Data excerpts

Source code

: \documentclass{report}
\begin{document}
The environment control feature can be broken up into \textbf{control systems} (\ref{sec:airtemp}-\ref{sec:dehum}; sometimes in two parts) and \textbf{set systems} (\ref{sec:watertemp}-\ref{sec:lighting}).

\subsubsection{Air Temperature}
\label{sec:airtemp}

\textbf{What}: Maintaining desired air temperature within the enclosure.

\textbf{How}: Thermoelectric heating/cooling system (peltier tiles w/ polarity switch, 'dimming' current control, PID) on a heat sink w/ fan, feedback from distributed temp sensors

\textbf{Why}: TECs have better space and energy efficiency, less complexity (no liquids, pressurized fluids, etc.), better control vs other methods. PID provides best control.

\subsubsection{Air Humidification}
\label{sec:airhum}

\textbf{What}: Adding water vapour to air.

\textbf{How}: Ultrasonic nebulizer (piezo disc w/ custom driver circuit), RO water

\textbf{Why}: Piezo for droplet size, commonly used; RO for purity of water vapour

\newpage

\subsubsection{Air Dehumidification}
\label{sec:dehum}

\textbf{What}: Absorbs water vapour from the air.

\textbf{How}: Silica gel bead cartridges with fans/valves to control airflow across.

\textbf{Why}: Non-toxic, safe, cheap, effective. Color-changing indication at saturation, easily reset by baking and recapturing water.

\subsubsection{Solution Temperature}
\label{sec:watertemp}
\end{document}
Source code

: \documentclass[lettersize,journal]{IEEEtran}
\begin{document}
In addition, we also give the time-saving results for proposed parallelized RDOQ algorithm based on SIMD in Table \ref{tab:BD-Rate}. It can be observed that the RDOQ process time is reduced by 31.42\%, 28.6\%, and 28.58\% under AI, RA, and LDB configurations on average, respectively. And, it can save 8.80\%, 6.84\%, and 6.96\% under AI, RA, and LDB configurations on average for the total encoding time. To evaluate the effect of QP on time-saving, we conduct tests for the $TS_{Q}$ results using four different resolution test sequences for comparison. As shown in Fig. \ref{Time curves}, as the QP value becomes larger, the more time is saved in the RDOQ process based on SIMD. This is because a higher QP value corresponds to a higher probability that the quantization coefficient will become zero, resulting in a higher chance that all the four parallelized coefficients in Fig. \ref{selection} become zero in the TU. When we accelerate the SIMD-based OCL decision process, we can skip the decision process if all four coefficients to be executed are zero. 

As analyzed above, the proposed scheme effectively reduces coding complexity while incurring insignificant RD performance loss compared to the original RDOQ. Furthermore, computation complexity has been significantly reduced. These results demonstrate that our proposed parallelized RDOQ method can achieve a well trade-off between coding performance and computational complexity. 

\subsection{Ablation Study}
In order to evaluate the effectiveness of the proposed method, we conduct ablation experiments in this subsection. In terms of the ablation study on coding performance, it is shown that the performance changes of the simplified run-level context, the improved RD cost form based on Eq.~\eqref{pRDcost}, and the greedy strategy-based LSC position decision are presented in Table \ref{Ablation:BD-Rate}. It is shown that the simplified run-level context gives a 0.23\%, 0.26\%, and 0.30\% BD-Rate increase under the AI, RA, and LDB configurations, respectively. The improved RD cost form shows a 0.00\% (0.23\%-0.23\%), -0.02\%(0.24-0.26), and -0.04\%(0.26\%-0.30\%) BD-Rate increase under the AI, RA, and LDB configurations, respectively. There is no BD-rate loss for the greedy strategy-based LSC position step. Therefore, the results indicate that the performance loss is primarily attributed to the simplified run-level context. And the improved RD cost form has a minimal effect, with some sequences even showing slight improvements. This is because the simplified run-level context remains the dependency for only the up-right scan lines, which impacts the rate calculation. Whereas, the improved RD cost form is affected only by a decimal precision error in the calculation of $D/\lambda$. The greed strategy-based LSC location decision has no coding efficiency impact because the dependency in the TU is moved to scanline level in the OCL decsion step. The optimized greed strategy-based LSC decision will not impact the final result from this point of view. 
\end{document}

[DIRECTIONS FOR THIS TASK] Where a line in the records above contains the word "complexity", copy that line.

[THE ANSWER]
\textbf{Why}: TECs have better space and energy efficiency, less complexity (no liquids, pressurized fluids, etc.), better control vs other methods. PID provides best control.
As analyzed above, the proposed scheme effectively reduces coding complexity while incurring insignificant RD performance loss compared to the original RDOQ. Furthermore, computation complexity has been significantly reduced. These results demonstrate that our proposed parallelized RDOQ method can achieve a well trade-off between coding performance and computational complexity. 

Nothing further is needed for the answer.